Material provided: Begin

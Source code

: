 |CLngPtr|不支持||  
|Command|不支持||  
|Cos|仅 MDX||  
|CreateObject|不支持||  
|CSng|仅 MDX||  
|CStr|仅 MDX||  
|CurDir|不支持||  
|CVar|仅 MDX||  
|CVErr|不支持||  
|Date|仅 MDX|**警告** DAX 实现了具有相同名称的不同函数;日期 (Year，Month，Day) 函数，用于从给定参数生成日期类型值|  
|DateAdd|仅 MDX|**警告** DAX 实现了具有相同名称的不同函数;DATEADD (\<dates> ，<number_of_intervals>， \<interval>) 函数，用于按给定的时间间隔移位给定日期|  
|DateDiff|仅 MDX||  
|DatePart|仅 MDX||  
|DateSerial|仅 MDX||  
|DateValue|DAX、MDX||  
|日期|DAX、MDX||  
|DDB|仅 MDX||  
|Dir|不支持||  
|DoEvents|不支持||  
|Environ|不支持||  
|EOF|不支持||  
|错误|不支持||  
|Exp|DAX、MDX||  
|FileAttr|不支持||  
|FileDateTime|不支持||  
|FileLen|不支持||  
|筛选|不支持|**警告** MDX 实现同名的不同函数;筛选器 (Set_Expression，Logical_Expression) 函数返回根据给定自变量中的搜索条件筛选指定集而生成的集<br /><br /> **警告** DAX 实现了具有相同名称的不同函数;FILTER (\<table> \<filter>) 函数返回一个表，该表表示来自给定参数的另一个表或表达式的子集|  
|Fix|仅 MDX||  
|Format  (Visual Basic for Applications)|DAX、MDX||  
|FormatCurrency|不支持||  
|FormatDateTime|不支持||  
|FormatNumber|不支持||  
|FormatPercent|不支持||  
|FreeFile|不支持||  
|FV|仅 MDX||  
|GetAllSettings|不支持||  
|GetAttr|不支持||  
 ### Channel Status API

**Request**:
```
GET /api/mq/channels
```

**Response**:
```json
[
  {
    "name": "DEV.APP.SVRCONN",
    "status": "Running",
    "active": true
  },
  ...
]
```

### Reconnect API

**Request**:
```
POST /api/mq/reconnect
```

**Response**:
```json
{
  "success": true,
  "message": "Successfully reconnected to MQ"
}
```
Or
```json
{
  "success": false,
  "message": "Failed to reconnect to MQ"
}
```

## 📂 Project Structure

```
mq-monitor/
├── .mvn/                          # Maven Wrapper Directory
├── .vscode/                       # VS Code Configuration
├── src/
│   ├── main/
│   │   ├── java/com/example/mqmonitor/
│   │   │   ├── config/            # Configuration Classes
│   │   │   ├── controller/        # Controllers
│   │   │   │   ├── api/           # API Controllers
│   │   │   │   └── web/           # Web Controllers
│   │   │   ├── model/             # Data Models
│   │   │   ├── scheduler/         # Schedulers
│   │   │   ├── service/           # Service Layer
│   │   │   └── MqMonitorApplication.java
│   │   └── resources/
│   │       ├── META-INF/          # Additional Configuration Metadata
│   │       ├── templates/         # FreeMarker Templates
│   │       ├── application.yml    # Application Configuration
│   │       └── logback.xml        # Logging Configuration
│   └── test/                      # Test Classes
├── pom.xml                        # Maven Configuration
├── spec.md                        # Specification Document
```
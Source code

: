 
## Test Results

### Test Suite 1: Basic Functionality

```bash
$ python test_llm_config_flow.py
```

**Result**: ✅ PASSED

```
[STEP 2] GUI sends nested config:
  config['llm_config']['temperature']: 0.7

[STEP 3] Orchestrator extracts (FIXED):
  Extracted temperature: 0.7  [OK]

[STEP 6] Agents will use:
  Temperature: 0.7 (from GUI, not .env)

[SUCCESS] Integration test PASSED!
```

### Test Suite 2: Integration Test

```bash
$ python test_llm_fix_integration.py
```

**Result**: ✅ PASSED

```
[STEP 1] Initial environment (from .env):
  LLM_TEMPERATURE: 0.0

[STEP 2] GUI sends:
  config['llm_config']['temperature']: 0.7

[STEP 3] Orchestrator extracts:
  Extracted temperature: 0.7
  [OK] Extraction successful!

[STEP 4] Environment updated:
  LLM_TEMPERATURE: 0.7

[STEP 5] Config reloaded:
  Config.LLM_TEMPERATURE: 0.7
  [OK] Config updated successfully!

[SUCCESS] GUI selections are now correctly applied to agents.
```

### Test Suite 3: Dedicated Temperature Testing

Material provided: End

- [Task item] Your answer should be the lines from the one containing "### Test Suite 1: Basic Functionality" through the last line of the records, repeated exactly and with nothing added.

- [Written solution]
### Test Suite 1: Basic Functionality

```bash
$ python test_llm_config_flow.py
```

**Result**: ✅ PASSED

```
[STEP 2] GUI sends nested config:
  config['llm_config']['temperature']: 0.7

[STEP 3] Orchestrator extracts (FIXED):
  Extracted temperature: 0.7  [OK]

[STEP 6] Agents will use:
  Temperature: 0.7 (from GUI, not .env)

[SUCCESS] Integration test PASSED!
```

### Test Suite 2: Integration Test

```bash
$ python test_llm_fix_integration.py
```

**Result**: ✅ PASSED

```
[STEP 1] Initial environment (from .env):
  LLM_TEMPERATURE: 0.0

[STEP 2] GUI sends:
  config['llm_config']['temperature']: 0.7

[STEP 3] Orchestrator extracts:
  Extracted temperature: 0.7
  [OK] Extraction successful!

[STEP 4] Environment updated:
  LLM_TEMPERATURE: 0.7

[STEP 5] Config reloaded:
  Config.LLM_TEMPERATURE: 0.7
  [OK] Config updated successfully!

[SUCCESS] GUI selections are now correctly applied to agents.
```

### Test Suite 3: Dedicated Temperature Testing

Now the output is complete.